I just purchased this vehicle from a dealership " as is" after a customary look at it and a test drive. They assured a thorough inspection for safety and performace was completed. My first road trip with the car occured the next morning when I drove about 200 miles on a turnpike as well as about 10 or so miles of city driving. The gas milage for this combo was only about 14 mph. The car is rated at like 23 city and 34 highway. Despite this, the car starts excellent, runs smooth, accelerates what appears to be normally (it is a 2.2 liter 4-cyl), and makes no unusual motor sounds. My concern is with this crappy fuel milage.
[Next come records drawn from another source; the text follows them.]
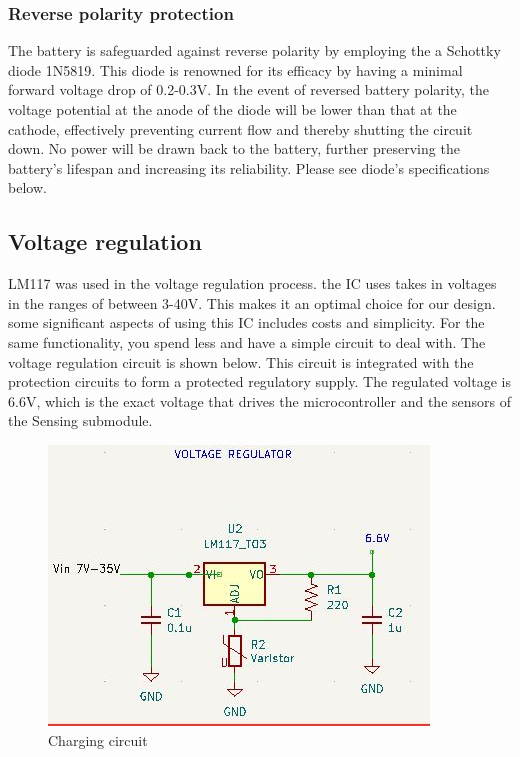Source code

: \documentclass[class=report,11pt,crop=false]{standalone}
\begin{document}
	\subsubsection{Reverse polarity protection}
	\vspace{0.5cm}
	
	The battery is safeguarded against reverse polarity by employing the a Schottky diode 1N5819. This diode is renowned for its efficacy by having a minimal forward voltage drop of 0.2-0.3V. In the event of reversed battery polarity, the voltage potential at the anode of the diode will be lower than that at the cathode, effectively preventing current flow and thereby shutting the circuit down. No power will be drawn back to the battery, further preserving the battery's lifespan and increasing its reliability. Please see diode's specifications below.
	
	
	\subsection{Voltage regulation}
	LM117 was used in the voltage regulation process. the IC uses takes in voltages in the ranges of between 3-40V. This makes it an optimal choice for our design. some significant aspects of using this IC includes costs and simplicity. For the same functionality, you spend less and have a simple circuit to deal with. The voltage regulation circuit is shown below. This circuit is integrated with the protection circuits to form a protected regulatory supply. The regulated voltage is 6.6V, which is the exact voltage that drives the microcontroller and the sensors of the Sensing submodule.  
	
	\begin{figure}[h!]
		\centering
		\includegraphics[width=0.9\linewidth]{Figures/regulator.jpg}
		\caption{Charging circuit}
		\label{fig: P1}
	\end{figure}
	
\end{document}
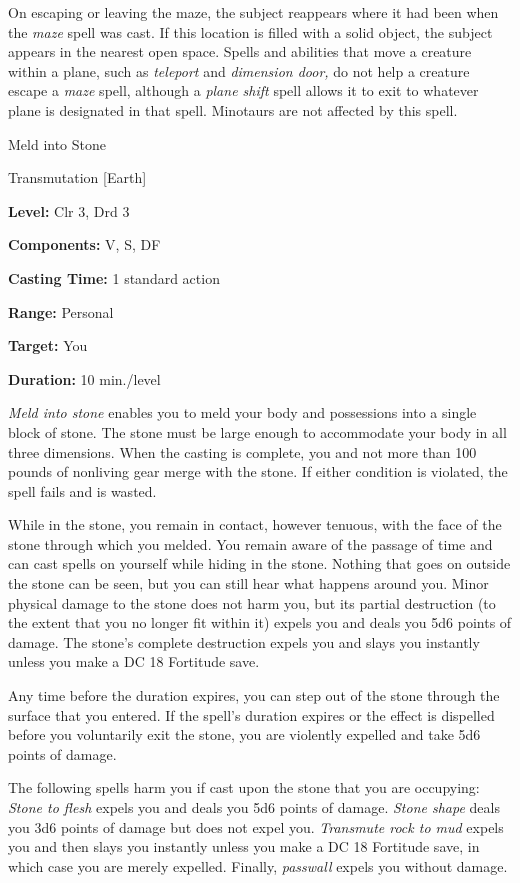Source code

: \documentclass{article}
\begin{document}
On escaping or leaving the maze, the subject reappears where it had been when the 
\textit{maze }spell was cast. If this location is filled with a solid object, the 
subject appears in the nearest open space. Spells and abilities that move a creature 
within a plane, such as \textit{teleport }and \textit{dimension door, }do not help 
a creature escape a \textit{maze }spell, although a \textit{plane shift }spell 
allows it to exit to whatever plane is designated in that spell. Minotaurs are 
not affected by this spell.

\vspace{12pt}
Meld into Stone

Transmutation [Earth]

\textbf{Level:} Clr 3, Drd 3

\textbf{Components:} V, S, DF

\textbf{Casting Time:} 1 standard action

\textbf{Range:} Personal

\textbf{Target:} You

\textbf{Duration:} 10 min./level

\textit{Meld into stone }enables you to meld your body and possessions into a single 
block of stone. The stone must be large enough to accommodate your body in all 
three dimensions. When the casting is complete, you and not more than 100 pounds 
of nonliving gear merge with the stone. If either condition is violated, the spell 
fails and is wasted.

While in the stone, you remain in contact, however tenuous, with the face of the 
stone through which you melded. You remain aware of the passage of time and can 
cast spells on yourself while hiding in the stone. Nothing that goes on outside 
the stone can be seen, but you can still hear what happens around you. Minor physical 
damage to the stone does not harm you, but its partial destruction (to the extent 
that you no longer fit within it) expels you and deals you 5d6 points of damage. 
The stone's complete destruction expels you and slays you instantly unless you 
make a DC 18 Fortitude save.

Any time before the duration expires, you can step out of the stone through the 
surface that you entered. If the spell's duration expires or the effect is dispelled 
before you voluntarily exit the stone, you are violently expelled and take 5d6 
points of damage.

The following spells harm you if cast upon the stone that you are occupying: \textit{Stone 
to flesh }expels you and deals you 5d6 points of damage. \textit{Stone shape }deals 
you 3d6 points of damage but does not expel you. \textit{Transmute rock to mud 
}expels you and then slays you instantly unless you make a DC 18 Fortitude save, 
in which case you are merely expelled. Finally, \textit{passwall }expels you without 
damage.
\end{document}
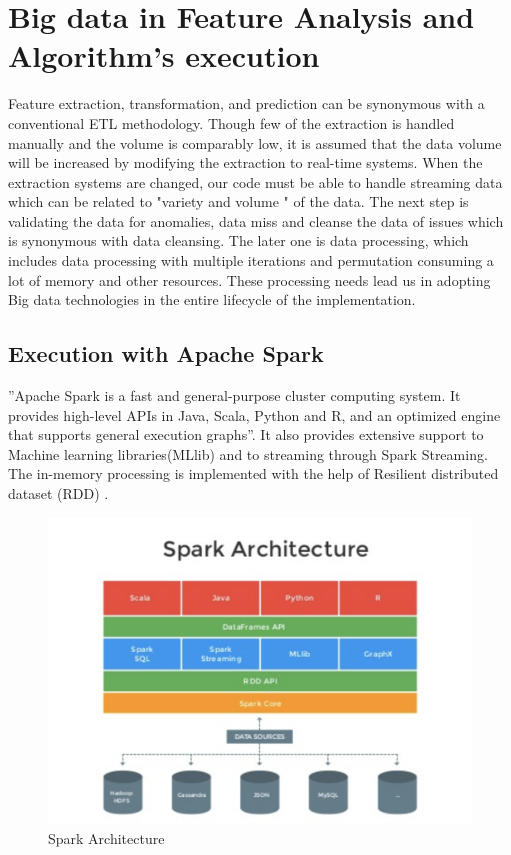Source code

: \documentclass[sigconf]{acmart}
\begin{document}
\section{Big data in Feature Analysis and Algorithm's execution}
Feature extraction, transformation, and prediction can be synonymous with a conventional ETL methodology. Though few of the extraction is handled manually and the volume is comparably low, it is assumed that the data volume will be increased by modifying the extraction to real-time systems. When the extraction systems are changed, our code must be able to handle streaming data which can be related to "variety and volume " of the data. The next step is validating the data for anomalies, data miss and cleanse the data of issues which is synonymous with data cleansing. The later one is data processing, which includes data processing with multiple iterations and permutation consuming a lot of memory and other resources. These processing needs lead us in adopting Big data technologies in the entire lifecycle of the implementation.

\subsection{Execution with Apache Spark}
''Apache Spark is a fast and general-purpose cluster computing system. It provides high-level APIs in Java, Scala, Python and R, and an optimized engine that supports general execution graphs''. It also provides extensive support to Machine learning libraries(MLlib) and to streaming through Spark Streaming. The in-memory processing is implemented with the help of Resilient distributed dataset (RDD) \cite{5:online}.

\begin{figure}[!ht]
  \centering\includegraphics[width=\columnwidth]{images/Sparkarchic.png}
  \caption{Spark Architecture}
\end{figure}
\end{document}
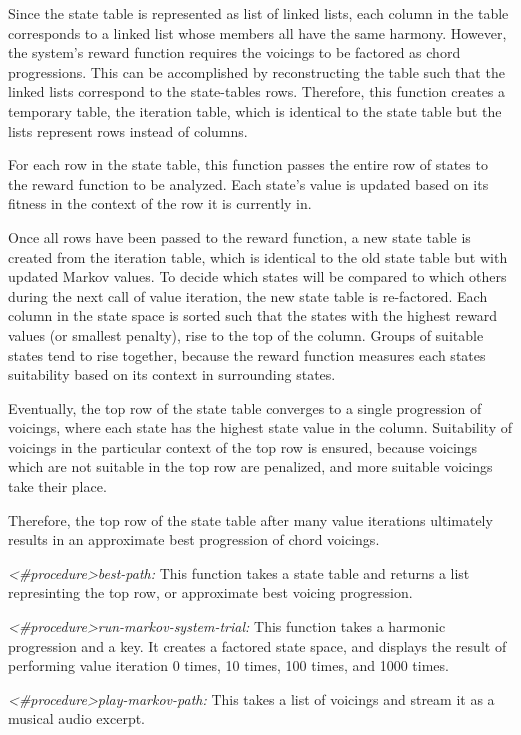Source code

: \documentclass{chi2009}
\begin{document}
Since the state table is represented as list of linked lists, each column in the table corresponds to a linked list whose members all have the same harmony.  However, the system's reward function requires the voicings to be factored as chord progressions.  This can be accomplished by reconstructing the table such that the linked lists correspond to the state-tables rows.  Therefore, this function creates a temporary table, the iteration table, which is identical to the state table but the lists represent rows instead of columns.

For each row in the state table, this function passes the entire row of states to the reward function to be analyzed.  Each state's value is updated based on its fitness in the context of the row it is currently in.  

Once all rows have been passed to the reward function, a new state table is created from the iteration table, which is identical to the old state table but with updated Markov values.  To decide which states will be compared to which others during the next call of value iteration, the new state table is re-factored.  Each column in the state space is sorted such that the states with the highest reward values (or smallest penalty), rise to the top of the column.  Groups of suitable states tend to rise together, because the reward function measures each states suitability based on its context in surrounding states.  

Eventually, the top row of the state table converges to a single progression of voicings, where each state has the highest state value in the column.  Suitability of voicings in the particular context of the top row is ensured, because voicings which are not suitable in the top row are penalized, and more suitable voicings take their place.

Therefore, the top row of the state table after many value iterations ultimately results in an approximate best progression of chord voicings.


\textit{\textless\#procedure\textgreater best-path:} This function takes a state table and returns a list represinting the top row, or approximate best voicing progression.

\textit{\textless\#procedure\textgreater run-markov-system-trial:}  This function takes a harmonic progression and a key.  It creates a factored state space, and displays the result of performing value iteration 0 times, 10 times, 100 times, and 1000 times.

\textit{\textless\#procedure\textgreater play-markov-path:}  This takes a list of voicings and stream it as a musical audio excerpt.
\end{document}
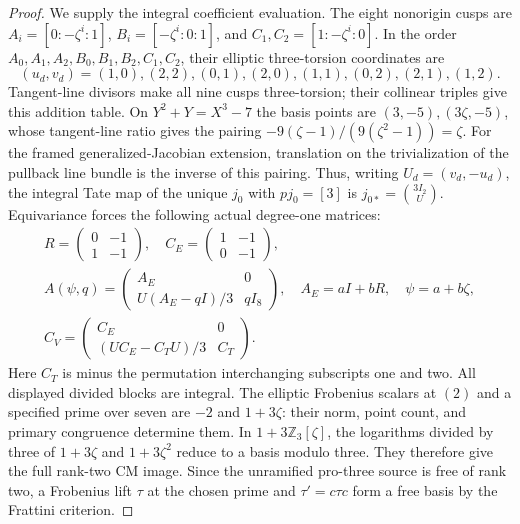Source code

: \begin{proof}
We supply the integral coefficient evaluation.
The eight nonorigin cusps are
$A_i=[0:-\zeta^i:1]$, $B_i=[-\zeta^i:0:1]$,
and $C_1,C_2=[1:-\zeta^i:0]$.
In the order $A_0,A_1,A_2,B_0,B_1,B_2,C_1,C_2$,
their elliptic three-torsion coordinates are
\[
 (u_d,v_d)=(1,0),(2,2),(0,1),(2,0),
                 (1,1),(0,2),(2,1),(1,2).
 \tag{E18.8}
\]
Tangent-line divisors make all nine cusps three-torsion;
their collinear triples give this addition table.
On $Y^2+Y=X^3-7$ the basis points are
$(3,-5),(3\zeta,-5)$, whose tangent-line ratio gives
the pairing $-9(\zeta-1)/(9(\zeta^2-1))=\zeta$.
For the framed generalized-Jacobian extension,
translation on the trivialization of the pullback
line bundle is the inverse of this pairing.
Thus, writing $U_d=(v_d,-u_d)$, the integral
Tate map of the unique $j_0$ with $pj_0=[3]$ is
$j_{0*}=\binom{3I_2}{U}$. Equivariance forces
the following actual degree-one matrices:
\[
 \begin{gathered}
 R=\begin{pmatrix}0&-1\\1&-1\end{pmatrix},\quad
 C_E=\begin{pmatrix}1&-1\\0&-1\end{pmatrix},\\
 A(\psi,q)=
 \begin{pmatrix}A_E&0\\U(A_E-qI)/3&qI_8\end{pmatrix},
       \quad A_E=aI+bR,\quad\psi=a+b\zeta,\\
 C_V=\begin{pmatrix}C_E&0\\(UC_E-C_TU)/3&C_T\end{pmatrix}.
 \end{gathered}
 \tag{E18.9}
\]
Here $C_T$ is minus the permutation interchanging
subscripts one and two. All displayed divided
blocks are integral. The elliptic Frobenius
scalars at $(2)$ and a specified prime over seven
are $-2$ and $1+3\zeta$: their norm, point count,
and primary congruence determine them. In
$1+3\mathbb Z_3[\zeta]$, the logarithms divided
by three of $1+3\zeta$ and $1+3\zeta^2$ reduce
to a basis modulo three. They therefore give
the full rank-two CM image. Since the unramified
pro-three source is free of rank two, a Frobenius
lift $\tau$ at the chosen prime and
$\tau'=c\tau c$ form a free basis by the
Frattini criterion.


\end{proof}
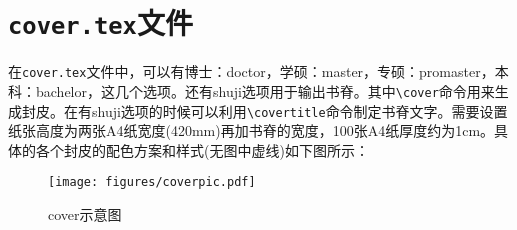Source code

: \section{{\tt cover.tex}文件}
在{\tt cover.tex}文件中，可以有博士：doctor，学硕：master，专硕：promaster，本科：bachelor，这几个选项。还有shuji选项用于输出书脊。其中{\tt \textbackslash cover}命令用来生成封皮。在有shuji选项的时候可以利用{\tt \textbackslash covertitle}命令制定书脊文字。需要设置纸张高度为两张A4纸宽度(420mm)再加书脊的宽度，100张A4纸厚度约为1cm。具体的各个封皮的配色方案和样式(无图中虚线)如下图所示：
\begin{figure}[htbp]
    \centering\texttt{[image: figures/coverpic.pdf]}
    \caption[cover示意图]{cover示意图}
\end{figure}
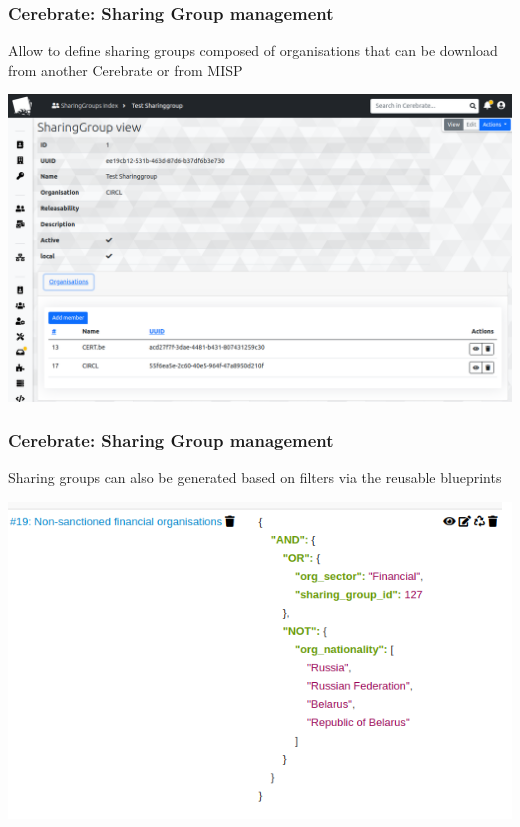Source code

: \begin{frame}
    \frametitle{Cerebrate: Sharing Group management}
    Allow to define sharing groups composed of organisations that can be download from another Cerebrate or from MISP
    \begin{center}
        \includegraphics[width=1.00\linewidth]{pictures/cerebrate-sg.png}
    \end{center}
\end{frame}

\begin{frame}
    \frametitle{Cerebrate: Sharing Group management}
    Sharing groups can also be generated based on filters via the reusable blueprints
    \begin{center}
        \includegraphics[width=0.88\linewidth]{pictures/misp-sg-blueprint.png}
    \end{center}
\end{frame}

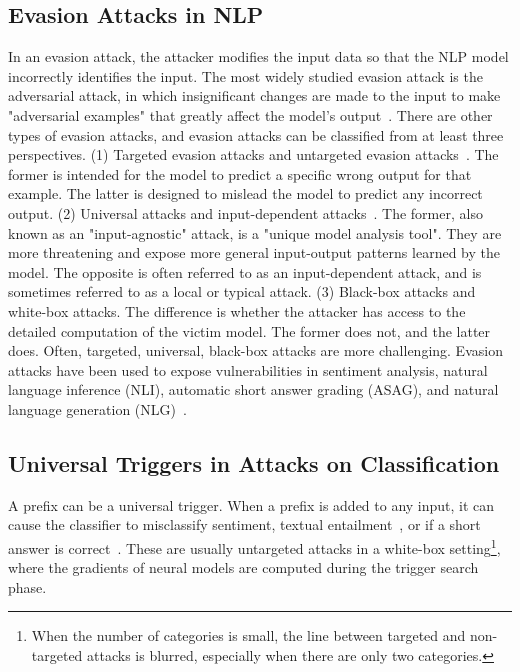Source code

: \documentclass[11pt]{article}
\theoremstyle{remark}
\begin{document}
\subsection{Evasion Attacks in NLP}
In an evasion attack, the attacker modifies the input data so that the NLP model incorrectly identifies the input. The most widely studied evasion attack is the adversarial attack, in which insignificant changes are made to the input to make "adversarial examples" that greatly affect the model's output~\cite{szegedy2013intriguing}. There are other types of evasion attacks, and evasion attacks can be classified from at least three perspectives. (1) Targeted evasion attacks and untargeted evasion attacks~\cite{cao2017mitigating}. The former is intended for the model to predict a specific wrong output for that example. The latter is designed to mislead the model to predict any incorrect output. (2) Universal attacks and input-dependent attacks~\cite{wallace-etal-2019-universal,song-etal-2021-universal}. The former, also known as an "input-agnostic" attack, is a "unique model analysis tool". They are more threatening and expose more general input-output patterns learned by the model. The opposite is often referred to as an input-dependent attack, and is sometimes referred to as a local or typical attack. (3) Black-box attacks and white-box attacks. The difference is whether the attacker has access to the detailed computation of the victim model. The former does not, and the latter does. Often, targeted, universal, black-box attacks are more challenging. Evasion attacks have been used to expose vulnerabilities in sentiment analysis, natural language inference (NLI), automatic short answer grading (ASAG), and natural language generation (NLG)~\cite{alzantot-etal-2018-generating,wallace-etal-2019-universal,song-etal-2021-universal,filighera2020fooling,filighera2022cheating,zang-etal-2020-word,behjati2019universal}.


\subsection{Universal Triggers in Attacks on Classification}
A prefix can be a universal trigger. When a prefix is added to any input, it can cause the classifier to misclassify sentiment, textual entailment~\cite{wallace-etal-2019-universal}, or if a short answer is correct~\cite{filighera2020fooling}. These are usually untargeted attacks in a white-box setting\footnote{When the number of categories is small, the line between targeted and non-targeted attacks is blurred, especially when there are only two categories.}, where the gradients of neural models are computed during the trigger search phase.
\end{document}
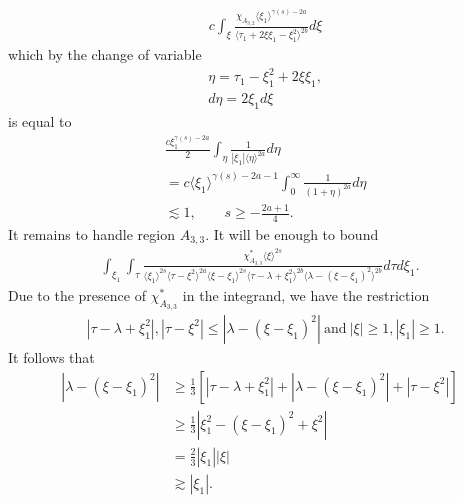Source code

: \documentclass[12pt,reqno]{amsart}
\numberwithin{equation}{section}  %
\begin{document}
\begin{equation*}
\begin{split}
  &  c
  \int_{\xi} \frac{\chi_{A_{3,2}} \langle \xi_{1} \rangle ^{\gamma(s) -2a}}{\langle
  \tau_{1} + 2 \xi \xi_{1} - \xi_{1}^{2} \rangle^{2b}} d \xi
\end{split}
\end{equation*}
which by the change of variable
%
%
\begin{equation*}
\begin{split}
  & \eta = \tau_{1} - \xi_{1}^{2} + 2 \xi \xi_{1},
  \\
  & d \eta = 2 \xi_{1} d \xi
\end{split}
\end{equation*}
%
%
is equal to
%
%
\begin{equation*}
\begin{split}
  & \frac{c \xi_{1}^{\gamma(s) -2a}}{2}  \int_{\eta} 
  \frac{1}{| \xi_{1} |\langle \eta \rangle ^{2a}}d \eta
  \\
  & = c\langle \xi_{1} \rangle ^{\gamma(s) -2a -1} \int_{0}^{\infty} \frac{1}{(1 + \eta
  )^{2a}}d \eta
  \\
  & \lesssim 1, \qquad s \ge -\frac{2a+1}{4}.
\end{split}
\end{equation*}
It remains to handle region $A_{3,3}$. It will be enough to bound
%
%
\begin{equation}
  \label{region-A-2-3-star-split}
\begin{split}
   \int_{\xi_{1}} \int_{\tau} \frac{\chi^{*}_{A_{3,3}}
    \langle \xi \rangle ^{2s}
  }{\langle \xi_{1} \rangle^{2s} \langle  \tau  - \xi^{2}
    \rangle ^{2a}  \langle
\xi-\xi_{1} \rangle ^{2s}  \langle  \tau - \lambda+\xi_{1}^{2}
\rangle^{2b} \langle   \lambda  -(\xi - \xi_{1})^{2}
\rangle^{2b}} d \tau d \xi_{1}.
\end{split}
\end{equation}
%
Due to the presence of $\chi^{*}_{A_{3,3}}$ in the integrand, we have the restriction
%
%
\begin{equation*}
\begin{split}
& |\tau - \lambda +\xi_{1}^2|, | \tau - \xi^{2} | \le |  \lambda -
(\xi - \xi_{1})^{2} | \ \text{and} \  |\xi| \ge 1, |\xi_1| \ge 1.
\end{split}
\end{equation*}
%
It follows that
\begin{equation}
  \label{smoothing-2-3-case-6}
\begin{split}
  | \lambda - (\xi - \xi_{1})^{2} |
  & \ge \frac{1}{3}\left[ | \tau - \lambda + \xi_{1}^{2} | + | \lambda - (\xi - \xi_{1})^{2}
  | + | \tau - \xi^{2} | \right]
  \\
  & \ge \frac{1}{3} |  \xi_{1}^{2} - (\xi - \xi_{1})^{2} + \xi^{2} |
  \\
  & = \frac{2}{3} | \xi_{1} | | \xi |
  \\
  & \gtrsim | \xi_{1} |.
\end{split}
\end{equation}
\end{document}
I am planning on doing a traditional tune up (replacing the plugs, wires, air filter if needed, and probably coil packs) as a start. I have also looked around the engine for any vacume leaks. There is no water bubbles forming in the cooling system nor overt water in the exhaust pipe.

Do you know if there is some common problem with this engine that would cause poor fuel milage should the tune up fail (i.E. A sensor or something like that)?

I realize its a high milage vehicle, but I don't think thats the exclusive cause for the milage. Any direction I need to start towards would be appreciated.

~ Randy


7 Answers



January, 16, 2009 AT 9:56 PM

Thanks for the donation.

I did not find any TSBs (Technical Service Bulletin) or Recalls on your vehicle for this issue.

Oxygen sensors, EGR valves, catalytic converter. These are a few things that can cause poor fuel mileage. However, when these components start to fail, the computer will detect it and illuminate the check engine light. If the check engine light is not illuminated, I would say a good tune up including fuel filter and cleaning fuel injectors (with bottle of fuel injector cleaner into fuel tank) will raise your MPG a great deal. Also ensure your tires are inflated to the proper PSI. Tire pressure is a big key when it comes to MPG.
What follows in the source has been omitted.